(Source texts of formatted documents)

──────────

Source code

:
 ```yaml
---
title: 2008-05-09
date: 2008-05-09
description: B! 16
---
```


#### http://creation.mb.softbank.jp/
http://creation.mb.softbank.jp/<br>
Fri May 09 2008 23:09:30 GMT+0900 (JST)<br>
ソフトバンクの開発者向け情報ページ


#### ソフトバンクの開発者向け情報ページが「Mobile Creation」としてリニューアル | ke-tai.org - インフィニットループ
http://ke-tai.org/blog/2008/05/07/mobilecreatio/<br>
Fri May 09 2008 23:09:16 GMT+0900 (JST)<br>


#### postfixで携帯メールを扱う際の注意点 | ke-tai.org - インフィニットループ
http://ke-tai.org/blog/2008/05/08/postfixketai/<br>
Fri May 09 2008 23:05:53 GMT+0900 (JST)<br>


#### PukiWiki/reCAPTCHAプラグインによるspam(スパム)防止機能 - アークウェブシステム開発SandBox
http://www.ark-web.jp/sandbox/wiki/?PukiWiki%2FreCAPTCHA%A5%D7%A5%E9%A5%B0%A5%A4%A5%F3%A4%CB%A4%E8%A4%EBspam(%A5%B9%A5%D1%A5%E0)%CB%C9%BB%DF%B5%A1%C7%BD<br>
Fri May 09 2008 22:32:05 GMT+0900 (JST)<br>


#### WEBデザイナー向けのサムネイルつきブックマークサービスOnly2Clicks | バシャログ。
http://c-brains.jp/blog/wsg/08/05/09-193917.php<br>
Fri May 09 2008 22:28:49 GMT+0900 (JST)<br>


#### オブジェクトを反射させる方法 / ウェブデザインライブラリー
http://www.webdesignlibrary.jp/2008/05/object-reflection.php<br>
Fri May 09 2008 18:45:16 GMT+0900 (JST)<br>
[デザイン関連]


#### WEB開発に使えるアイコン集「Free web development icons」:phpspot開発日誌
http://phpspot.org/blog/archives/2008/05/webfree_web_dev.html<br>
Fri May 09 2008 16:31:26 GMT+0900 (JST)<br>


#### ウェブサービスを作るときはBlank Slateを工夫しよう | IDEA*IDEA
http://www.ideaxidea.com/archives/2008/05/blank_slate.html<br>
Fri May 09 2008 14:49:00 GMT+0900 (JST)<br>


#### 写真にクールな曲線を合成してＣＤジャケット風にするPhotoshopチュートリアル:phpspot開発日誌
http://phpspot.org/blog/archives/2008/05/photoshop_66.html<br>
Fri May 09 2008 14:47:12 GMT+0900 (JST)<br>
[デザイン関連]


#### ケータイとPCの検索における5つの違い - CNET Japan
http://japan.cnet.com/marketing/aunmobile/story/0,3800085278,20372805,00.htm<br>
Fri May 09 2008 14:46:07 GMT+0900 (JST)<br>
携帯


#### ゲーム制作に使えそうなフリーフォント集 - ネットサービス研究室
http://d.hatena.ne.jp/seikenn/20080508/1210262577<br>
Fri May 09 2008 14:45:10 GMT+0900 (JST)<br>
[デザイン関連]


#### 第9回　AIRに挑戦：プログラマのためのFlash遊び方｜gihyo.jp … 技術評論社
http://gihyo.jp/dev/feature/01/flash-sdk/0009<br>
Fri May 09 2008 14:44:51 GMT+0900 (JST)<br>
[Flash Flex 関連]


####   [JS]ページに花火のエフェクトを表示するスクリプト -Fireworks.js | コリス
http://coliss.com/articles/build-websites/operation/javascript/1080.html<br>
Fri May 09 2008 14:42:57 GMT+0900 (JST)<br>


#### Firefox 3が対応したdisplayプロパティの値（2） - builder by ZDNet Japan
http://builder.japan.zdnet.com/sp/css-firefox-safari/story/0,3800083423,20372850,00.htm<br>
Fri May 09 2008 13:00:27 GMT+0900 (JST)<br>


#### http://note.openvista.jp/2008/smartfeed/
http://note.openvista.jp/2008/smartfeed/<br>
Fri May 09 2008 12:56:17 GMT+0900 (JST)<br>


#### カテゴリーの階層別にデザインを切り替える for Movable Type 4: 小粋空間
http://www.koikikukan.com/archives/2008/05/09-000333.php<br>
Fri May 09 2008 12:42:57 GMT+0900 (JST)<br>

──────────

Your task is to transcribe the line containing "Fri May 09 2008 14:44:51 GMT+0900 (JST)<br>" and every line after it, through the last line of the data, exactly as written and with nothing more.

Fri May 09 2008 14:44:51 GMT+0900 (JST)<br>
[Flash Flex 関連]


####   [JS]ページに花火のエフェクトを表示するスクリプト -Fireworks.js | コリス
http://coliss.com/articles/build-websites/operation/javascript/1080.html<br>
Fri May 09 2008 14:42:57 GMT+0900 (JST)<br>


#### Firefox 3が対応したdisplayプロパティの値（2） - builder by ZDNet Japan
http://builder.japan.zdnet.com/sp/css-firefox-safari/story/0,3800083423,20372850,00.htm<br>
Fri May 09 2008 13:00:27 GMT+0900 (JST)<br>


#### http://note.openvista.jp/2008/smartfeed/
http://note.openvista.jp/2008/smartfeed/<br>
Fri May 09 2008 12:56:17 GMT+0900 (JST)<br>


#### カテゴリーの階層別にデザインを切り替える for Movable Type 4: 小粋空間
http://www.koikikukan.com/archives/2008/05/09-000333.php<br>
Fri May 09 2008 12:42:57 GMT+0900 (JST)<br>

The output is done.